## Your task
Everything from the line with "# GROUNDS Move System - Complete Explanation" to the line with "### 1. WHY Move Creation" in the listing below, both lines included, needs to be copied exactly, apart from the pictures.

## Excerpted data
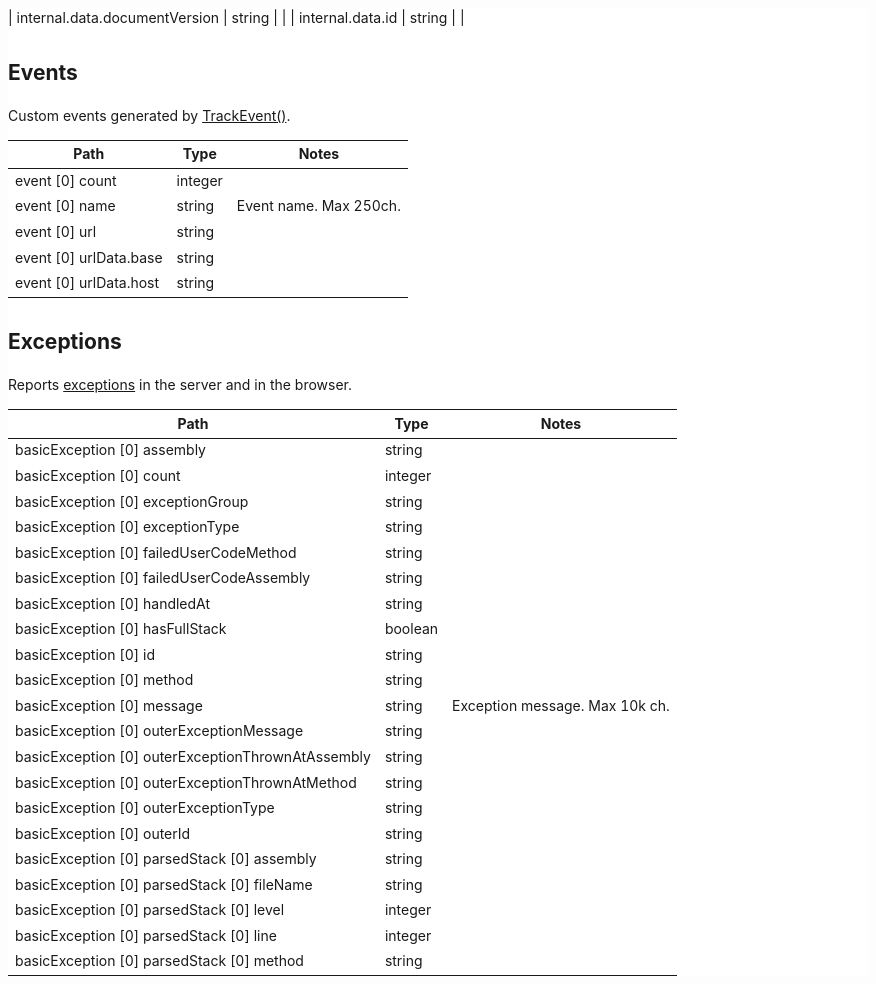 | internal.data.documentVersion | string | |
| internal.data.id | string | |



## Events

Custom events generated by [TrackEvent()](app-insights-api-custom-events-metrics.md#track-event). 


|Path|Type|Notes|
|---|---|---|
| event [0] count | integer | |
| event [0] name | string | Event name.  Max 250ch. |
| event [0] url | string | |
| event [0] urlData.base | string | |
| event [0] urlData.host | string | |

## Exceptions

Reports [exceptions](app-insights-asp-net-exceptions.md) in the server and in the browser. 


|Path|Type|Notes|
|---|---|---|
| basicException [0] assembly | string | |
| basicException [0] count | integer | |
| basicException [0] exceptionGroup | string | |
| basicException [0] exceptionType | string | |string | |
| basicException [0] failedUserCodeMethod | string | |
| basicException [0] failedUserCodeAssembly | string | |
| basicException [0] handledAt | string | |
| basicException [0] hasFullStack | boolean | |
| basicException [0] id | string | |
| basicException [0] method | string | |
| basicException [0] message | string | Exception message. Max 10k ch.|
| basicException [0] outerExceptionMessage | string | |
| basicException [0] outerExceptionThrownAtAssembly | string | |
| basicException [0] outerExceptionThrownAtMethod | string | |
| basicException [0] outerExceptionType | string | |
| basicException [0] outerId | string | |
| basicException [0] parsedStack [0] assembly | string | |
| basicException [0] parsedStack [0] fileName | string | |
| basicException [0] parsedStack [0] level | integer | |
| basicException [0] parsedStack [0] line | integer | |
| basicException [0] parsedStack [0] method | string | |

...

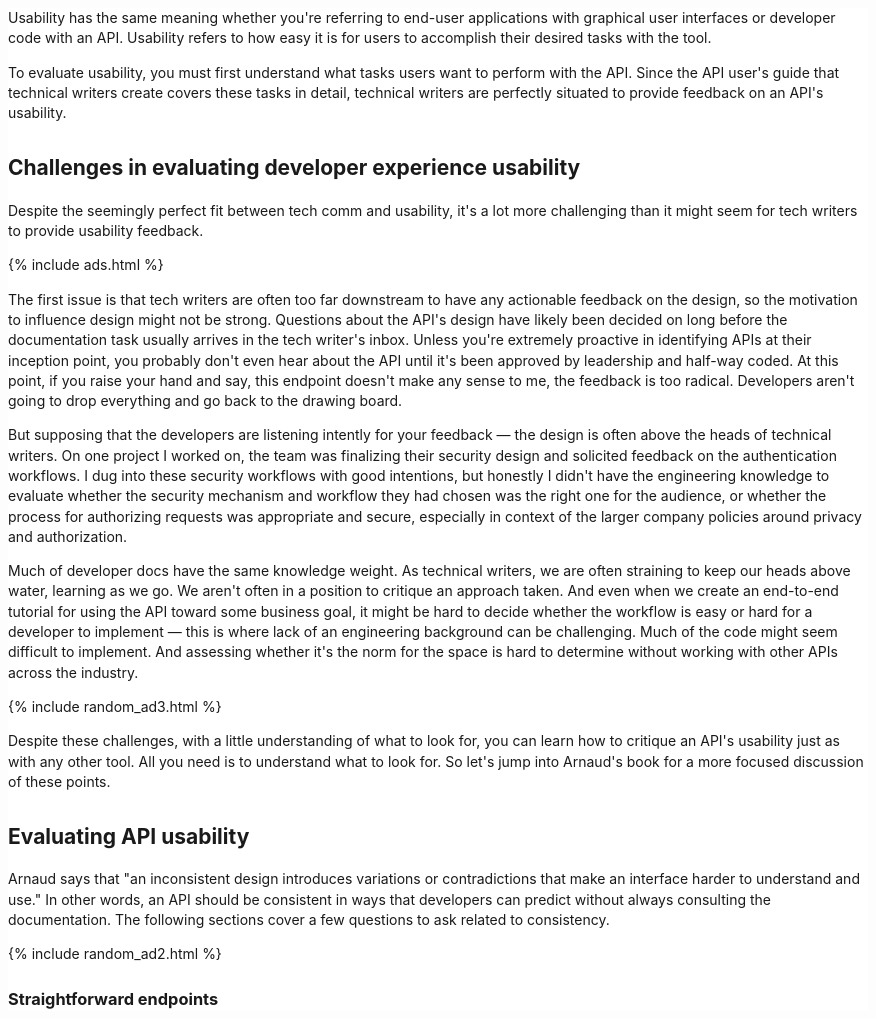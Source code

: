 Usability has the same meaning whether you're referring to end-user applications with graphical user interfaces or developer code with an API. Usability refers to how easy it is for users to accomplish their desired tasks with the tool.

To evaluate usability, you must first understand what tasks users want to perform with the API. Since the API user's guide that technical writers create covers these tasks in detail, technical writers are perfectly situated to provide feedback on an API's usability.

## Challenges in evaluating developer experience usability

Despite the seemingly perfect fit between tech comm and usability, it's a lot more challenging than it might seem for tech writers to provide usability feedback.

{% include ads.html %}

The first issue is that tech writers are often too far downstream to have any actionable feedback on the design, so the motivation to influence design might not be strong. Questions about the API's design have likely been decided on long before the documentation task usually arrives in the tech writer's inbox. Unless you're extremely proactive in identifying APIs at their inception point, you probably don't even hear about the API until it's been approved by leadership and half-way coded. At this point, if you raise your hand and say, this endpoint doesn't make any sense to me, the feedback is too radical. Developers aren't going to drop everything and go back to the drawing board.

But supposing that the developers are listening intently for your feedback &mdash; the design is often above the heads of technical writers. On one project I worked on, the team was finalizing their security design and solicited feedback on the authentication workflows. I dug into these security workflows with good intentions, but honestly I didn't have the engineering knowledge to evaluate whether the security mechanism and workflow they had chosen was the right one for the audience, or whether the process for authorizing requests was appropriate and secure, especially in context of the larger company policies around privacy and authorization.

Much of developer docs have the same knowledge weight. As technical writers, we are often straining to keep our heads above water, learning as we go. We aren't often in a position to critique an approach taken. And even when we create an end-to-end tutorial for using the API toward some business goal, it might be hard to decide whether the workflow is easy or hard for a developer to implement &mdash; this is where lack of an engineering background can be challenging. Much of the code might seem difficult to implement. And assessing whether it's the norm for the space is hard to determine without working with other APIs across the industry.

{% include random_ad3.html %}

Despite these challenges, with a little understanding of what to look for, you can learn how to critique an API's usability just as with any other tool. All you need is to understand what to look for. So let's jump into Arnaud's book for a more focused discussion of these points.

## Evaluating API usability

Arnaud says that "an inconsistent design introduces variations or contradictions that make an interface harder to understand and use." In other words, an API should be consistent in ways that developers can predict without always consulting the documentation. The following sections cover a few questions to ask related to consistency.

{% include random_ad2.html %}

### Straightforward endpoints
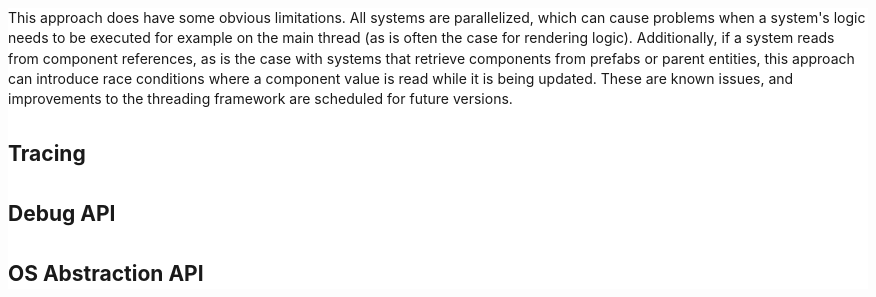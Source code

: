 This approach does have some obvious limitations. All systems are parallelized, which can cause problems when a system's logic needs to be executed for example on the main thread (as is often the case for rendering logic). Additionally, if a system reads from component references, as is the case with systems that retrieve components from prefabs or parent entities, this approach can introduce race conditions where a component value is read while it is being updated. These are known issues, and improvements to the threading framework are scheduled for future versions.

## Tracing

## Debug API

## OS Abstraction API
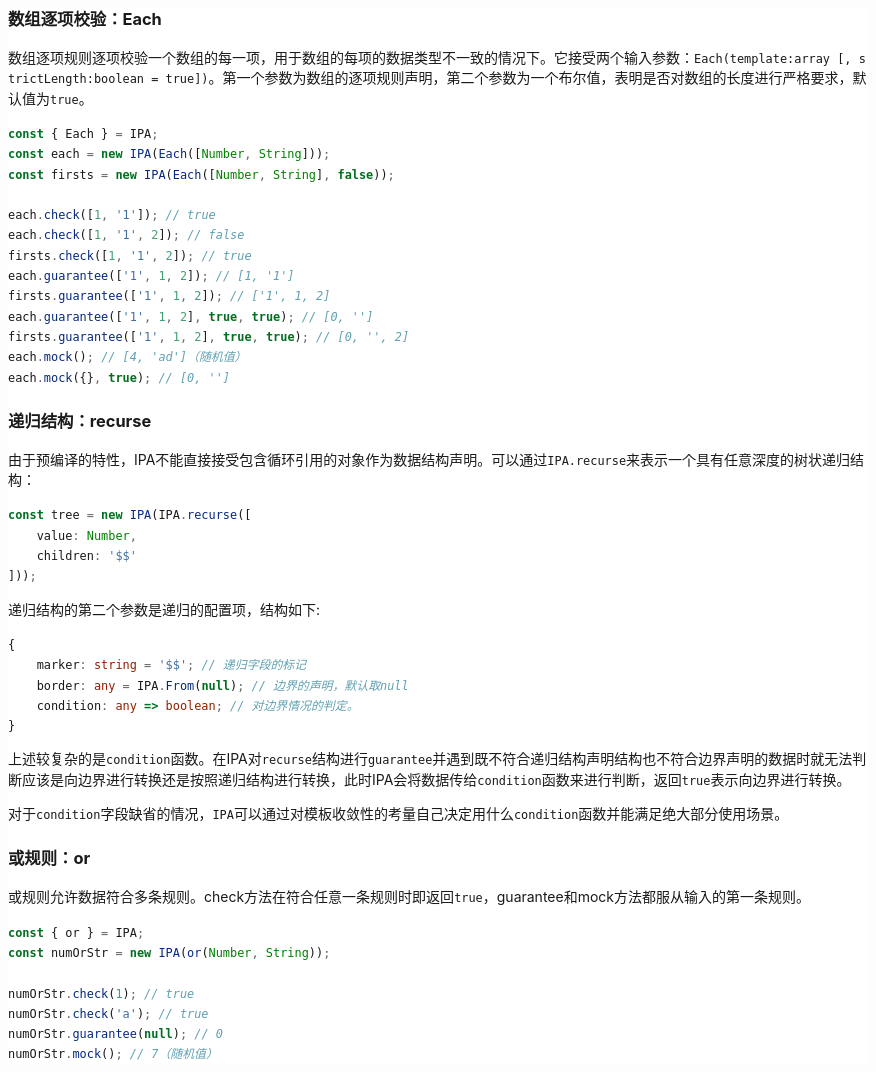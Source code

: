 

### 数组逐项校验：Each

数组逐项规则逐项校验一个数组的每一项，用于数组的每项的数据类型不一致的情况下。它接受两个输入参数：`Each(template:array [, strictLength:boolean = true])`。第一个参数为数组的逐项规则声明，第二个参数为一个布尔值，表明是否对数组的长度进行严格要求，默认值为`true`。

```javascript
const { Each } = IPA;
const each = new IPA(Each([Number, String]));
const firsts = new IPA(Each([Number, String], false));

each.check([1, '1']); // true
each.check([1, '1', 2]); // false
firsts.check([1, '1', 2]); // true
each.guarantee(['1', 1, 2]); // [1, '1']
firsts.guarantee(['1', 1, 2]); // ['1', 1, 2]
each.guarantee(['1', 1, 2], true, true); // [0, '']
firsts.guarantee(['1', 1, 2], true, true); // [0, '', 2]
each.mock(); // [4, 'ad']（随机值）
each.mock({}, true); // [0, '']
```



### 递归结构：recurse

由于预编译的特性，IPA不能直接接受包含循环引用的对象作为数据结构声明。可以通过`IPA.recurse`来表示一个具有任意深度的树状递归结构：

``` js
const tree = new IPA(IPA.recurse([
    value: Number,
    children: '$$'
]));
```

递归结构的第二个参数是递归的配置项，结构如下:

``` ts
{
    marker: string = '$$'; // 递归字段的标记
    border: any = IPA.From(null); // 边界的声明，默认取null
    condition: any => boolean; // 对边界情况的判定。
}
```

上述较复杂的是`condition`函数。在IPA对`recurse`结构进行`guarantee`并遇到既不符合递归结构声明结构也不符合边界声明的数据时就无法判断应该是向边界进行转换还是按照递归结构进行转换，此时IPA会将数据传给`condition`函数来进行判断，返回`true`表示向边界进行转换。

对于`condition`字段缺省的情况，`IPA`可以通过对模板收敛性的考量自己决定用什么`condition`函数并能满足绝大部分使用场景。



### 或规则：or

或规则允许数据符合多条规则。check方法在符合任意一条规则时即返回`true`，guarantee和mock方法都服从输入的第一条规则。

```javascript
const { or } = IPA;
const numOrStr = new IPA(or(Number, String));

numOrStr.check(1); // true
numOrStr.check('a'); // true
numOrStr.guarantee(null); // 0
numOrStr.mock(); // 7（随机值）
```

--

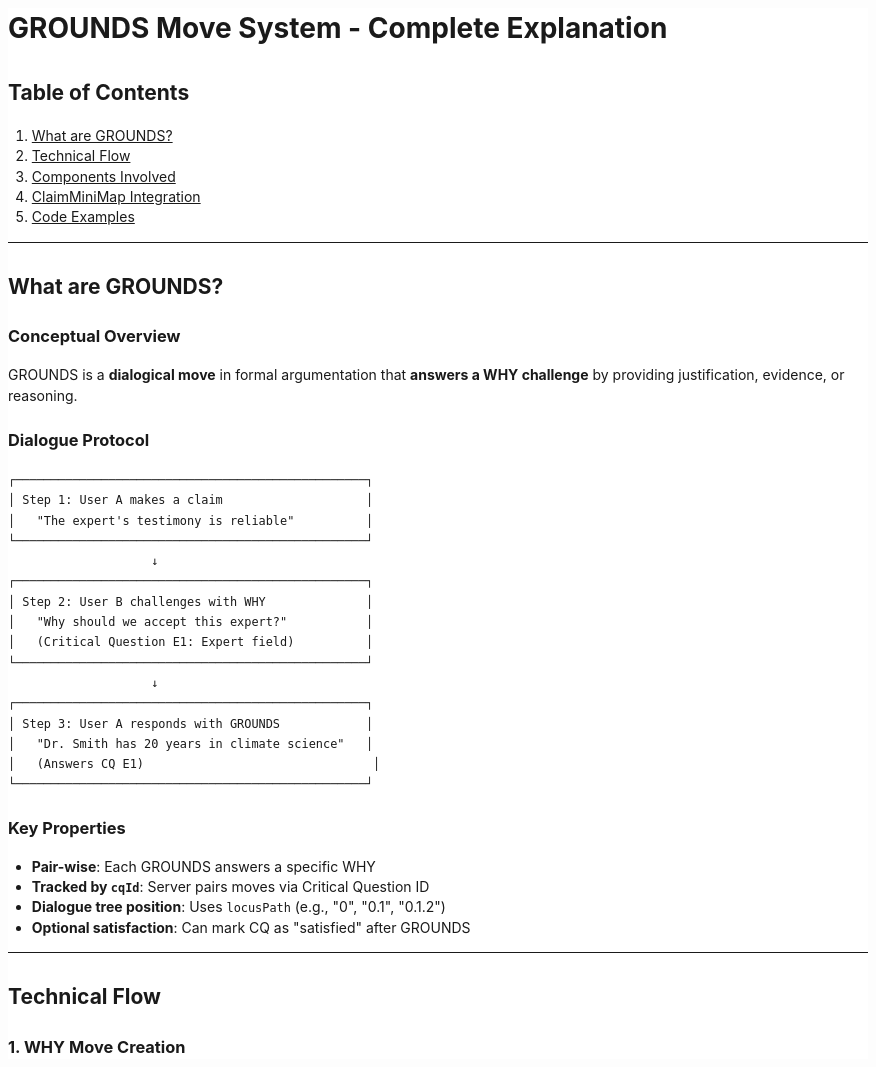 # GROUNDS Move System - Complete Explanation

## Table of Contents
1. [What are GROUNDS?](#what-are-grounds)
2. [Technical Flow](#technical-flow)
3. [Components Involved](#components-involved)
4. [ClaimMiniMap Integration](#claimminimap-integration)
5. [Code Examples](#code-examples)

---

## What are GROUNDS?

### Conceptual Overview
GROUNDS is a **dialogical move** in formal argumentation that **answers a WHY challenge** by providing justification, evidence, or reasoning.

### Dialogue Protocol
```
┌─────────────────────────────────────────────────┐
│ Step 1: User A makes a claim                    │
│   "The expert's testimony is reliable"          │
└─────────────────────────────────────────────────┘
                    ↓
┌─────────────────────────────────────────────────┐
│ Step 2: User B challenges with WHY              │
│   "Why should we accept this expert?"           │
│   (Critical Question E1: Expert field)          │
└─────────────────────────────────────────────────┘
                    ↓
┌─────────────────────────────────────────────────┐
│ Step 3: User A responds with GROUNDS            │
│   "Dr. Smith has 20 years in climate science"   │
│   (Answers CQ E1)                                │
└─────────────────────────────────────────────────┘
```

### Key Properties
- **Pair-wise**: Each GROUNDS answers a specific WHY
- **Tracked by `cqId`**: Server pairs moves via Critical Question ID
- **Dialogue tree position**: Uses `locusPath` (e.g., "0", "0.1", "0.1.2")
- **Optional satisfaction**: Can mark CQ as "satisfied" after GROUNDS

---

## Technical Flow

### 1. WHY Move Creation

## Written response
 # GROUNDS Move System - Complete Explanation

## Table of Contents
1. [What are GROUNDS?](#what-are-grounds)
2. [Technical Flow](#technical-flow)
3. [Components Involved](#components-involved)
4. [ClaimMiniMap Integration](#claimminimap-integration)
5. [Code Examples](#code-examples)

---

## What are GROUNDS?

### Conceptual Overview
GROUNDS is a **dialogical move** in formal argumentation that **answers a WHY challenge** by providing justification, evidence, or reasoning.

### Dialogue Protocol
```
┌─────────────────────────────────────────────────┐
│ Step 1: User A makes a claim                    │
│   "The expert's testimony is reliable"          │
└─────────────────────────────────────────────────┘
                    ↓
┌─────────────────────────────────────────────────┐
│ Step 2: User B challenges with WHY              │
│   "Why should we accept this expert?"           │
│   (Critical Question E1: Expert field)          │
└─────────────────────────────────────────────────┘
                    ↓
┌─────────────────────────────────────────────────┐
│ Step 3: User A responds with GROUNDS            │
│   "Dr. Smith has 20 years in climate science"   │
│   (Answers CQ E1)                                │
└─────────────────────────────────────────────────┘
```

### Key Properties
- **Pair-wise**: Each GROUNDS answers a specific WHY
- **Tracked by `cqId`**: Server pairs moves via Critical Question ID
- **Dialogue tree position**: Uses `locusPath` (e.g., "0", "0.1", "0.1.2")
- **Optional satisfaction**: Can mark CQ as "satisfied" after GROUNDS

---

## Technical Flow

### 1. WHY Move Creation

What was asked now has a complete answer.